Em 2017, um terço do atendimento será humano

Jan 09 2015

imagem atendente 4 400De acordo com o Gartner, o atendimento ao cliente feito por intermédio de dispositivos mobile, da forma com que vem sendo feito, está prejudicando a experiência do cliente na hora de contatar a empresa. Isso fará com que executivos envolvidos com o setor repensem estratégias e busquem inovar para engajar os consumidores em todos os canais e definam métricas para a escolha dos projetos.

"O marketing pode impulsionar as vendas e o departamento de vendas pode concluir os negócios, mas a melhor impressão da empresa é gerada pela qualidade do serviço ao cliente, que diferencia uma empresa da outra", comenta Michael Maoz, vice-presidente do Gartner. "Traduzir o conceito de envolvimento do cliente em componentes operacionais em toda a empresa e transformar a definição do atendimento ao cliente de ser apenas uma função isolada".

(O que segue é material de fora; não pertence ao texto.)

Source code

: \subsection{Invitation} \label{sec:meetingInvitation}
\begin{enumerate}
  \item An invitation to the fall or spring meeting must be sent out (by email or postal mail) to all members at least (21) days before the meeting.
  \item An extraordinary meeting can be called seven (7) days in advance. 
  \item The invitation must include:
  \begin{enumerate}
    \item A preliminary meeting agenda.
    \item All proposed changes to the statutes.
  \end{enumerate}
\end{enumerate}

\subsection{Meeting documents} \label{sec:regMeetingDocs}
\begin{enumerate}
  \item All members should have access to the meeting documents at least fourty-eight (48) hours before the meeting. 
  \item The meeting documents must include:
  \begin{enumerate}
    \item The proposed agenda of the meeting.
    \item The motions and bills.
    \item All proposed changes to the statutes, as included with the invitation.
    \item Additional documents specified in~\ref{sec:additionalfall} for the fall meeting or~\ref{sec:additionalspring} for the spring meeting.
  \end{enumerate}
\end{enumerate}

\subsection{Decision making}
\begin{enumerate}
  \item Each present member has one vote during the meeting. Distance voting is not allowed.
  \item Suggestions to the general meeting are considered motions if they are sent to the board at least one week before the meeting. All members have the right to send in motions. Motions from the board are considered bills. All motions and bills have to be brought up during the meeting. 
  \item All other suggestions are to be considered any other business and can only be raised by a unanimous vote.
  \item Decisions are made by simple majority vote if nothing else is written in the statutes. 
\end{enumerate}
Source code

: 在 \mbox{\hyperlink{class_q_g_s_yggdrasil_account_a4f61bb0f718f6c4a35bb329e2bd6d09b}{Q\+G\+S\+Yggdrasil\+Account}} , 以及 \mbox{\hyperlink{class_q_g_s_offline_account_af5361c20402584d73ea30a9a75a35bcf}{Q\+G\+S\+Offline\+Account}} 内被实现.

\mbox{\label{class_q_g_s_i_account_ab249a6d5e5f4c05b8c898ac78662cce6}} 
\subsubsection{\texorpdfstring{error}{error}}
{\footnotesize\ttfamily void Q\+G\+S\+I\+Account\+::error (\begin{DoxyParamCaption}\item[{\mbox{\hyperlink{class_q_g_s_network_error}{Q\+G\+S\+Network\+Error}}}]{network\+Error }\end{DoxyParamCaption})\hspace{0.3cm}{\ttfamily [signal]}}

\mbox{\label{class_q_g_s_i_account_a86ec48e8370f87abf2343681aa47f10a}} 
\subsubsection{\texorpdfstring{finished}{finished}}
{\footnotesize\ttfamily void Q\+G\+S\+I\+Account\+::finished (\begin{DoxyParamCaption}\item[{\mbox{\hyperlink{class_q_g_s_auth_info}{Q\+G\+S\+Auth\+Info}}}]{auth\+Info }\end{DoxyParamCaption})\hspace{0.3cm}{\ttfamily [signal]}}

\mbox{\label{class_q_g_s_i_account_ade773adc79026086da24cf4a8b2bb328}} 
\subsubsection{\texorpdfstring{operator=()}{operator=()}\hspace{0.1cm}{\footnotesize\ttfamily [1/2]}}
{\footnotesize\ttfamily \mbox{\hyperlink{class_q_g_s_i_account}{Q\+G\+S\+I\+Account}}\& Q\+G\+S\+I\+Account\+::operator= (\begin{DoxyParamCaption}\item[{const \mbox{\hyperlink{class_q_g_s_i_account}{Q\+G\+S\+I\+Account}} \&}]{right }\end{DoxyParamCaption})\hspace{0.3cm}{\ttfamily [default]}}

Assim, o Gartner faz três previsões para os próximos anos:

Em 2017, um terço das interações com o serviço de atendimento ao cliente continuará a exigir a ação de um um agente humano

Automação e inteligência artificial reduzirão o número de interações que exijam o suporte de um agente humano no contact center. Por outro lado, a existência de diversos canais de entrada (assistentes virtuais, chat, quiosques) e o foco na experiência do cliente obrigará as empresas a criar núcleos de atendimento com pessoal mais qualificado. Atualmente, cerca de 60% das interações precisam da interação humana. Segundo o relatório, o Gartner prevê que esse número será cortado pela metade nos próximos 24 meses.

"As empresas precisam se concentrar no que as experiências de clientes-chave podem se beneficiar no atendimento humano", afirma Maoz. "É importante entender os clientes, os stakeholders internos (marketing, vendas, suporte ao cliente, faturamento) onde a presença de um atendente especializado pode significar a diferença entre fechar um negócio ou não".

Em 2018, 5% dos atendimentos serão iniciados por meio de dispositivos conectados à internet. Hoje são 2%

A famosa internet das coisas. A base instalada de "coisas", excluindo PCs, tablets e smartphones, vai crescer para cerca de 26 bilhões de unidades em 2020. Segundo o Gartner, nessa época, uma casa pode ter cerca de 500 objetos inteligentes em uma internet das coisas pssoal. Como tudo ficará ainda mais conectado, a capacidade de monitorar operações, status, níveis de serviço e diversas outras métricas se tornarão possíveis.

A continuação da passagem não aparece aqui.